16. Classificação Final:
16.1. A classificação Final (CF) será obtida numa escala de 0 a 20 valores, com expressão até às centésimas, através de uma das seguintes fórmulas, a aplicar consoante o método de seleção obrigatório que tenha sido utilizado:
CF = (70 % PC) + (30 % EAC) ou CF = (70 % AC) + (30 % EAC) em que:
CF = Classificação Final
PC = Classificação da Prova de Conhecimentos
AC = Classificação da Avaliação Curricular
EAC = Classificação da Entrevista de Avaliação de Competências.
16.2. Em situações de igualdade de valoração, aplica-se o disposto no art.º 24.º da Portaria e, caso a mesma subsista, os fatores de desempate serão, pela ordem enunciada, os seguintes:
16.2.1. grau académico mais elevado;
16.2.2. média final mais elevada do nível habilitacional exigido.
16.3. Nos termos do disposto no n.º 3 do artigo 3.º do Decreto-Lei n.º 29/2001, de 3 de fevereiro, os/as candidatos/as com deficiência têm preferência em igualdade de classificação, a qual prevalece sobre qualquer outra preferência legal. Os/As candidatos/as devem declarar no requerimento de admissão, sob compromisso de honra, o respetivo grau de incapacidade, o tipo de deficiência e os meios de comunicação/expressão a utilizar no processo de seleção, nos termos do diploma supracitado.
17. Composição do Júri
• Presidente – Joana Grade Adrião, Diretora de Serviços de Planeamento, Informação e Recursos Humanos;
• 1.º Vogal efetivo – Maria Rosalina Cardoso Galhofas, Técnica Superior da Direção de Serviços de Planeamento, Informação e Recursos Humanos, que substitui a presidente nas suas faltas e impedimentos;
• 2.º Vogal efetivo – Paula Cristina Garcez Tavares de Melo, Técnica Superior da Direção de
Serviços de Planeamento, Informação e Recursos Humanos;
• 1.º Vogal suplente – Guida Maria Correia Miguel Abreu, Técnica Superior de assessoria à
Direção;
• 2.º Vogal suplente – Susana Maria Soares Leitão de Sousa, Técnica Superior de assessoria à Direção.
18. Publicitação:
18.1. A ata do Júri com a forma de avaliação dos/as candidatos/as, a lista com os resultados obtidos em cada método de seleção e a lista de ordenação final homologada serão afixadas nas instalações da DGARTES, em local visível e público, e disponibilizadas na sua página eletrónica (https://www.dgartes.gov.pt/pt/sobre_nos/recursoshumanos), nos termos do n.º 5 do artigo 11.º, do n.º 1 do artigo 22.º, do n.º 4 do artigo 25.º da Portaria.

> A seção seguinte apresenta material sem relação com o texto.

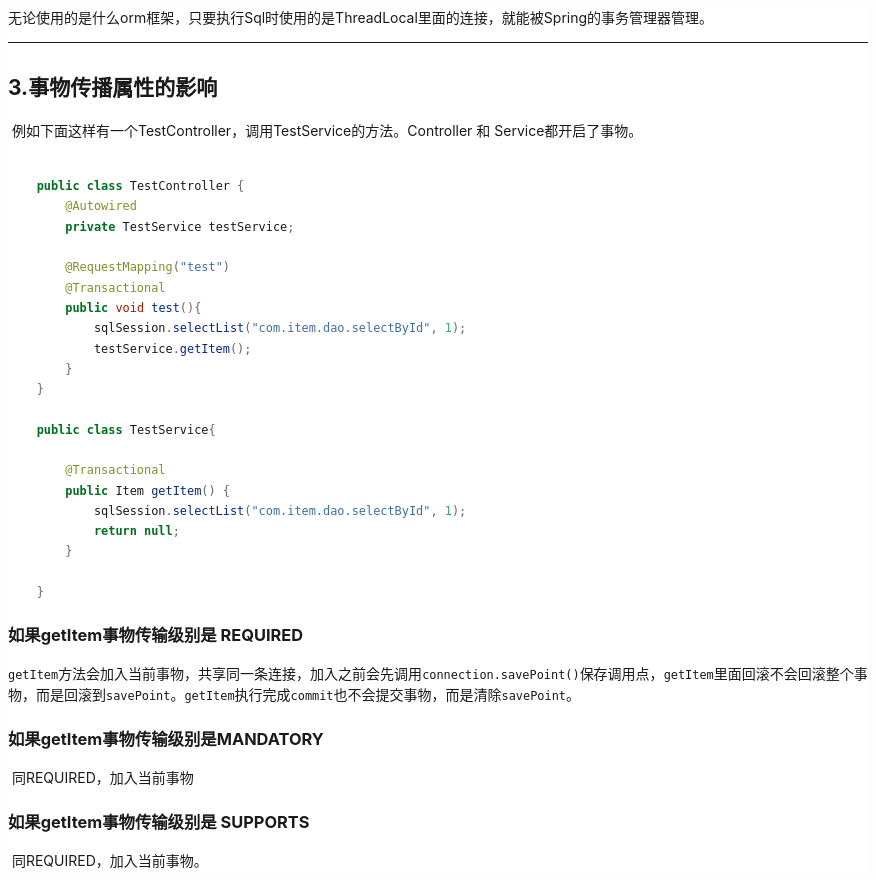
 ```java
```



​		无论使用的是什么orm框架，只要执行Sql时使用的是ThreadLocal里面的连接，就能被Spring的事务管理器管理。



----



## 3.事物传播属性的影响

​		例如下面这样有一个TestController，调用TestService的方法。Controller 和 Service都开启了事物。

```java
   
	public class TestController {
        @Autowired
        private TestService testService;

        @RequestMapping("test")
        @Transactional
        public void test(){
            sqlSession.selectList("com.item.dao.selectById", 1);
            testService.getItem();
        }
	}

	public class TestService{
        
        @Transactional
        public Item getItem() {
            sqlSession.selectList("com.item.dao.selectById", 1);
            return null;
        }
	
    }
```





### 	如果getItem事物传输级别是 REQUIRED

`getItem`方法会加入当前事物，共享同一条连接，加入之前会先调用`connection.savePoint()`保存调用点，`getItem`里面回滚不会回滚整个事物，而是回滚到`savePoint`。`getItem`执行完成`commit`也不会提交事物，而是清除`savePoint`。

### 如果getItem事物传输级别是MANDATORY

​		同REQUIRED，加入当前事物

### 如果getItem事物传输级别是 SUPPORTS

​		同REQUIRED，加入当前事物。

18.2. A informação da publicitação da lista de ordenação final homologada constará também de Aviso a publicar por extrato na 2.ª série do Diário da República, nos termos do n.º 4 do artigo 25.º da Portaria.
19. Política de igualdade de oportunidades
Em cumprimento da alínea h) do artigo 9.º da Constituição da República Portuguesa, a DGARTES, enquanto entidade empregadora, promove ativamente uma política de igualdade de oportunidades entre homens e mulheres no acesso ao emprego e na progressão profissional, providenciando escrupulosamente no sentido de evitar toda e qualquer discriminação.
20. Proteção de dados pessoais:
A DGARTES procederá ao tratamento dos Dados Pessoais dos/as candidatos/as, em conformidade com o Regulamento Geral sobre a Proteção de Dados (UE) 2016/679 do Parlamento Europeu e do Conselho, de 27 de abril de 2016, e na medida do necessário no âmbito do presente procedimento concursal.